この時のスタックス型《ルールス》の失敗に関して、細かく考察していくとキリがありません。そのため、それについてはまた機会があれば記事にさせていただくとして、大きくは次の3点が今後の課題だと考えています。
 
①  採用するスタックスカードからの影響が無い(少ない)勝ち手段の採用。(置物系スタックスカードの採用検討)
②  《ルールス》の能力での使い回しを必要としないアドバンテージ獲得カードの採用。(【マナ制限】系スタックスカードの採用検討)
③  全体除去(盤面リセットカード)への対応手段。

最後に

cEDHにおいてスタックス型のデッキは勝てないというのが一般的な評価だと思いますが、その評価のために十分な研究がされ尽くされず放置されてしまっている点もあるのではないかと思います。
筆者がスタックス戦略にブレイクスルーがあると考えるのも、この不人気戦略ゆえの研究不足の中に「お宝」が眠っているはずだと妄想しているからです。

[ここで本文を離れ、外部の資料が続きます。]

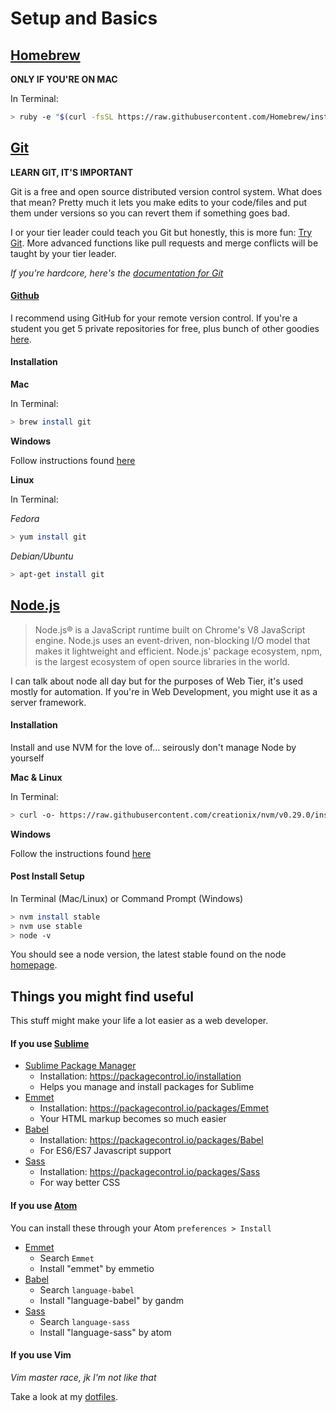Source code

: # Setup and Basics

## [Homebrew](http://brew.sh/)

**ONLY IF YOU'RE ON MAC**

In Terminal:

```bash
> ruby -e "$(curl -fsSL https://raw.githubusercontent.com/Homebrew/install/master/install)"
```

<a name="git"><a/>
## [Git](https://git-scm.com/)

**LEARN GIT, IT'S IMPORTANT**

Git is a free and open source distributed version control system. What does
that mean? Pretty much it lets you make edits to your code/files and put them
under versions so you can revert them if something goes bad.

I or your tier leader could teach you Git but honestly, this is more fun:
[Try Git](https://try.github.io/levels/1/challenges/1). More advanced functions
like pull requests and merge conflicts will be taught by your tier leader.

*If you're hardcore, here's the
[documentation for Git](https://git-scm.com/documentation)*

<a name="github"><a/>
#### [Github](https://github.com)

I recommend using GitHub for your remote version control. If you're a student
you get 5 private repositories for free, plus bunch of other goodies
[here](https://education.github.com/).

<a name="git-installation"><a/>
#### Installation

**Mac**

In Terminal:

```bash
> brew install git
```

**Windows**

Follow instructions found [here](http://msysgit.github.io)

**Linux**

In Terminal:

*Fedora*

```bash
> yum install git
```

*Debian/Ubuntu*

```bash
> apt-get install git
```

<a name="node"><a/>
## [Node.js](https://nodejs.org/en/)

> Node.js® is a JavaScript runtime built on Chrome's V8 JavaScript engine.
> Node.js uses an event-driven, non-blocking I/O model that makes it
> lightweight and efficient. Node.js' package ecosystem, npm, is the largest
> ecosystem of open source libraries in the world.

I can talk about node all day but for the purposes of Web Tier, it's used
mostly for automation. If you're in Web Development, you might use it as a
server framework.

<a name="node-installation"><a/>
#### Installation

Install and use NVM for the love of... seirously don't manage Node by yourself

**Mac & Linux**

In Terminal:

```bash
> curl -o- https://raw.githubusercontent.com/creationix/nvm/v0.29.0/install.sh | bash
```

**Windows**

Follow the instructions found
[here](https://github.com/coreybutler/nvm-windows)

#### Post Install Setup

In Terminal (Mac/Linux) or Command Prompt (Windows)

```bash
> nvm install stable
> nvm use stable
> node -v
```

You should see a node version, the latest stable found on the node
[homepage](https://nodejs.org/en/).

<a name="helpful-things"><a/>
## Things you might find useful

This stuff might make your life a lot easier as a web developer.

<a name="helpful-sublime"><a/>
#### If you use [Sublime](http://www.sublimetext.com/)

- [Sublime Package Manager](https://packagecontrol.io/)
    - Installation: https://packagecontrol.io/installation
    - Helps you manage and install packages for Sublime
- [Emmet](http://emmet.io/)
    - Installation: https://packagecontrol.io/packages/Emmet
    - Your HTML markup becomes so much easier
- [Babel](https://babeljs.io/)
    - Installation: https://packagecontrol.io/packages/Babel
    - For ES6/ES7 Javascript support
- [Sass](http://sass-lang.com/)
    - Installation: https://packagecontrol.io/packages/Sass
    - For way better CSS

<a name="helpful-atom"><a/>
#### If you use [Atom](https://atom.io/)

You can install these through your Atom `preferences > Install`

- [Emmet](http://emmet.io/)
    - Search `Emmet`
    - Install "emmet" by emmetio
- [Babel](https://babeljs.io/)
    - Search `language-babel`
    - Install "language-babel" by gandm
- [Sass](http://sass-lang.com/)
    - Search `language-sass`
    - Install "language-sass" by atom

<a name="helpful-vim"><a/>
#### If you use Vim

*Vim master race, jk I'm not like that*

Take a look at my [dotfiles](https://github.com/cle1994/dotfiles).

事実、いわゆる「異常ログテヴェ」と言われる、《ログラクフ/テヴェシュ》に大量にスタックスカードを採用した構築はその「お宝」の一つでしょう。「異常ログテヴェ」の構築思想をそのままスタックス型《ルールス》に転用することは難しいですが、「異常ログテヴェ」の構築に至るまでにおこなわれたであろう深い考察と多くの試行錯誤こそ見習いたいと思います。
 
最後まで読んでいただき、ありがとうございました。また、筆者の考察に対してご意見・ご感想をいただけると筆者は大変喜びます。